Stored data
##########
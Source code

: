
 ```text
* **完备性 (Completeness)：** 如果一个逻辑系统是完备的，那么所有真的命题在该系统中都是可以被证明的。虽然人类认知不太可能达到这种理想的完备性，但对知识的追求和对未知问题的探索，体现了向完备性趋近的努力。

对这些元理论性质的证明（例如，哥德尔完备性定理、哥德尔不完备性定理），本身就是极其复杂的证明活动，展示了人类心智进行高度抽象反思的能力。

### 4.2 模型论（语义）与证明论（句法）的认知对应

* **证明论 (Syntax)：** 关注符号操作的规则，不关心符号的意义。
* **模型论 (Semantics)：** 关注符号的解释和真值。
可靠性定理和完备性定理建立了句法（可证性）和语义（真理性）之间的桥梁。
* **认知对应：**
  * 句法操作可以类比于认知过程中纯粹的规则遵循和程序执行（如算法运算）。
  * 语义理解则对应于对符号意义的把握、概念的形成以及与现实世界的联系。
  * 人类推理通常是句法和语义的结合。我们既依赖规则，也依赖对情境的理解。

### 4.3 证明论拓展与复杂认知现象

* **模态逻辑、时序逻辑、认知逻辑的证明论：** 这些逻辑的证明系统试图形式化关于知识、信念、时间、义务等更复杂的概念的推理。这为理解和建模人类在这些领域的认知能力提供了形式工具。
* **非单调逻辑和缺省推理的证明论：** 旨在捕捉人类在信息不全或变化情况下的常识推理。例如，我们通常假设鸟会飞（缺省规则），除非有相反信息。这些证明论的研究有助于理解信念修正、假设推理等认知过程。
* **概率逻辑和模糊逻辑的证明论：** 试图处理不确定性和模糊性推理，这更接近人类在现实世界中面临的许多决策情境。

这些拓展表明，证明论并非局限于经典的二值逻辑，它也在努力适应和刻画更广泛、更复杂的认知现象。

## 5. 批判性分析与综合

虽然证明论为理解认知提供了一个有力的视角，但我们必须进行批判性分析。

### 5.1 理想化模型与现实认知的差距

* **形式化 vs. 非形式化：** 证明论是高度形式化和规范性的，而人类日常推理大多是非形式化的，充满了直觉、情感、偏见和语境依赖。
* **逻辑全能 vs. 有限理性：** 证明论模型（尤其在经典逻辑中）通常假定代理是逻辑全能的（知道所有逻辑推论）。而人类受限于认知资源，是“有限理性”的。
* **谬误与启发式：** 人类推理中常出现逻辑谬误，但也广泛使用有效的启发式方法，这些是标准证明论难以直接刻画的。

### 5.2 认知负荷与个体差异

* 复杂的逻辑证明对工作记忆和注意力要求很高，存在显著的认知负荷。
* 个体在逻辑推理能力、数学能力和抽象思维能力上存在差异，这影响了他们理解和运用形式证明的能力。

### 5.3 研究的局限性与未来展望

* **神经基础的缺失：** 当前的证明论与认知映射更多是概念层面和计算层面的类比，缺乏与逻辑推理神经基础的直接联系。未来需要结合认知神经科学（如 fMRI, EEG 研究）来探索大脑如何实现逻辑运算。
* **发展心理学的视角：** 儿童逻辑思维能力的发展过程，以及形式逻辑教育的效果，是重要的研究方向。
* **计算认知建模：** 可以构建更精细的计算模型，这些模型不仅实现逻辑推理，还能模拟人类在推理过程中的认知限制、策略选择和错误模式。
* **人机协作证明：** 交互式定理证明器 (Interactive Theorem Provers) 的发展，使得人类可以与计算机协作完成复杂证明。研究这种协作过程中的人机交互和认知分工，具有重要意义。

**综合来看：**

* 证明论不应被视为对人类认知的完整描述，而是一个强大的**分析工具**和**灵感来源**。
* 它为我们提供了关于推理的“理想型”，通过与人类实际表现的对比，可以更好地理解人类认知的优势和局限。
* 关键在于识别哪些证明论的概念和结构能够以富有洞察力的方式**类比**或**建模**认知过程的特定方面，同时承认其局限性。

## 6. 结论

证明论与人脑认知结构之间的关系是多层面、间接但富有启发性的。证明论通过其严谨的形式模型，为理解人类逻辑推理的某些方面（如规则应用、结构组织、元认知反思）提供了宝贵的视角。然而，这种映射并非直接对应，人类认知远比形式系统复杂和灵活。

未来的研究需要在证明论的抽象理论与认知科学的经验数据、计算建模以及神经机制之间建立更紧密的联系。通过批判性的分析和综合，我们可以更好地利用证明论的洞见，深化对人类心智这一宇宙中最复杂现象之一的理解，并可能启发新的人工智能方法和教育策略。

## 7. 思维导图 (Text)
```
##########
* WORK INSTRUCTION: Please give an exact copy of every entry.

* EXERCISE ANSWER:
Source code

:
 ```text
* **完备性 (Completeness)：** 如果一个逻辑系统是完备的，那么所有真的命题在该系统中都是可以被证明的。虽然人类认知不太可能达到这种理想的完备性，但对知识的追求和对未知问题的探索，体现了向完备性趋近的努力。

对这些元理论性质的证明（例如，哥德尔完备性定理、哥德尔不完备性定理），本身就是极其复杂的证明活动，展示了人类心智进行高度抽象反思的能力。

### 4.2 模型论（语义）与证明论（句法）的认知对应

* **证明论 (Syntax)：** 关注符号操作的规则，不关心符号的意义。
* **模型论 (Semantics)：** 关注符号的解释和真值。
可靠性定理和完备性定理建立了句法（可证性）和语义（真理性）之间的桥梁。
* **认知对应：**
  * 句法操作可以类比于认知过程中纯粹的规则遵循和程序执行（如算法运算）。
  * 语义理解则对应于对符号意义的把握、概念的形成以及与现实世界的联系。
  * 人类推理通常是句法和语义的结合。我们既依赖规则，也依赖对情境的理解。

### 4.3 证明论拓展与复杂认知现象

* **模态逻辑、时序逻辑、认知逻辑的证明论：** 这些逻辑的证明系统试图形式化关于知识、信念、时间、义务等更复杂的概念的推理。这为理解和建模人类在这些领域的认知能力提供了形式工具。
* **非单调逻辑和缺省推理的证明论：** 旨在捕捉人类在信息不全或变化情况下的常识推理。例如，我们通常假设鸟会飞（缺省规则），除非有相反信息。这些证明论的研究有助于理解信念修正、假设推理等认知过程。
* **概率逻辑和模糊逻辑的证明论：** 试图处理不确定性和模糊性推理，这更接近人类在现实世界中面临的许多决策情境。

这些拓展表明，证明论并非局限于经典的二值逻辑，它也在努力适应和刻画更广泛、更复杂的认知现象。

## 5. 批判性分析与综合

虽然证明论为理解认知提供了一个有力的视角，但我们必须进行批判性分析。

### 5.1 理想化模型与现实认知的差距

* **形式化 vs. 非形式化：** 证明论是高度形式化和规范性的，而人类日常推理大多是非形式化的，充满了直觉、情感、偏见和语境依赖。
* **逻辑全能 vs. 有限理性：** 证明论模型（尤其在经典逻辑中）通常假定代理是逻辑全能的（知道所有逻辑推论）。而人类受限于认知资源，是“有限理性”的。
* **谬误与启发式：** 人类推理中常出现逻辑谬误，但也广泛使用有效的启发式方法，这些是标准证明论难以直接刻画的。

### 5.2 认知负荷与个体差异

* 复杂的逻辑证明对工作记忆和注意力要求很高，存在显著的认知负荷。
* 个体在逻辑推理能力、数学能力和抽象思维能力上存在差异，这影响了他们理解和运用形式证明的能力。

### 5.3 研究的局限性与未来展望

* **神经基础的缺失：** 当前的证明论与认知映射更多是概念层面和计算层面的类比，缺乏与逻辑推理神经基础的直接联系。未来需要结合认知神经科学（如 fMRI, EEG 研究）来探索大脑如何实现逻辑运算。
* **发展心理学的视角：** 儿童逻辑思维能力的发展过程，以及形式逻辑教育的效果，是重要的研究方向。
* **计算认知建模：** 可以构建更精细的计算模型，这些模型不仅实现逻辑推理，还能模拟人类在推理过程中的认知限制、策略选择和错误模式。
* **人机协作证明：** 交互式定理证明器 (Interactive Theorem Provers) 的发展，使得人类可以与计算机协作完成复杂证明。研究这种协作过程中的人机交互和认知分工，具有重要意义。

**综合来看：**

* 证明论不应被视为对人类认知的完整描述，而是一个强大的**分析工具**和**灵感来源**。
* 它为我们提供了关于推理的“理想型”，通过与人类实际表现的对比，可以更好地理解人类认知的优势和局限。
* 关键在于识别哪些证明论的概念和结构能够以富有洞察力的方式**类比**或**建模**认知过程的特定方面，同时承认其局限性。

## 6. 结论

证明论与人脑认知结构之间的关系是多层面、间接但富有启发性的。证明论通过其严谨的形式模型，为理解人类逻辑推理的某些方面（如规则应用、结构组织、元认知反思）提供了宝贵的视角。然而，这种映射并非直接对应，人类认知远比形式系统复杂和灵活。

未来的研究需要在证明论的抽象理论与认知科学的经验数据、计算建模以及神经机制之间建立更紧密的联系。通过批判性的分析和综合，我们可以更好地利用证明论的洞见，深化对人类心智这一宇宙中最复杂现象之一的理解，并可能启发新的人工智能方法和教育策略。

## 7. 思维导图 (Text)
```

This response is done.